First published on MSDN on Apr 10, 2017
Step-by-step guide for setting up LDAPS (LDAP over SSL)
The guide is split into 3 sections :
- Create a Windows Server VM in Azure
- Setup LDAP using AD LDS (Active Directory Lightweight Directory Services)
- Setup LDAPS (LDAP over SSL)
NOTE : The following steps are similar for Windows Server 2008, 2012, 2012 R2 , 2016. In this article, we will use Windows Server 2012 R2.

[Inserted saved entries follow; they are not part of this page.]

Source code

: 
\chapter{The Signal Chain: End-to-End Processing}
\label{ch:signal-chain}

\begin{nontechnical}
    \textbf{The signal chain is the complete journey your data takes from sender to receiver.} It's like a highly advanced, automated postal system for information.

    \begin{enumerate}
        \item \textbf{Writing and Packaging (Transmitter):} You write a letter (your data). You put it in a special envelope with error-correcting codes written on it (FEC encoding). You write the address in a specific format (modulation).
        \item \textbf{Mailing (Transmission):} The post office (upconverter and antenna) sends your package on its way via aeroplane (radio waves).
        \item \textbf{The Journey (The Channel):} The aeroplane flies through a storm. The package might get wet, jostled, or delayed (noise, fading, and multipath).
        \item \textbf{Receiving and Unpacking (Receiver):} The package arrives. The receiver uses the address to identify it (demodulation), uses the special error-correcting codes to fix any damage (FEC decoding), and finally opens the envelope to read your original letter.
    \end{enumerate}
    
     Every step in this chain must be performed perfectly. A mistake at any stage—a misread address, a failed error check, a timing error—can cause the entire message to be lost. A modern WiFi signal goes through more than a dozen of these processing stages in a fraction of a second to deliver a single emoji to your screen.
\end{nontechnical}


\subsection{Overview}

Create a Windows Server VM in Azure
Create a VM named “ldapstest” Windows Server 2012 R2 Datacenter Standard DS12 using the instructions here: Create a Windows virtual machine with the Azure portal
Connect to the VM ldapstest using Remote Desktop Connection.
Setup LDAP using AD LDS
Now let us add AD LDS in our VM ldapstest
Click on Start --> Server Manager --> Add Roles and Features. Click Next.
Choose Role-based or feature-based installation. Click Next.
Select ldapstest server from the server pool. Click Next.
Mark Active Directory Lightweight Directory Services from the list of roles and click Next.
From the list of features, choose nothing – just click Next.
Click Next.
Click Install to start installation.
Once installation is complete, click Close.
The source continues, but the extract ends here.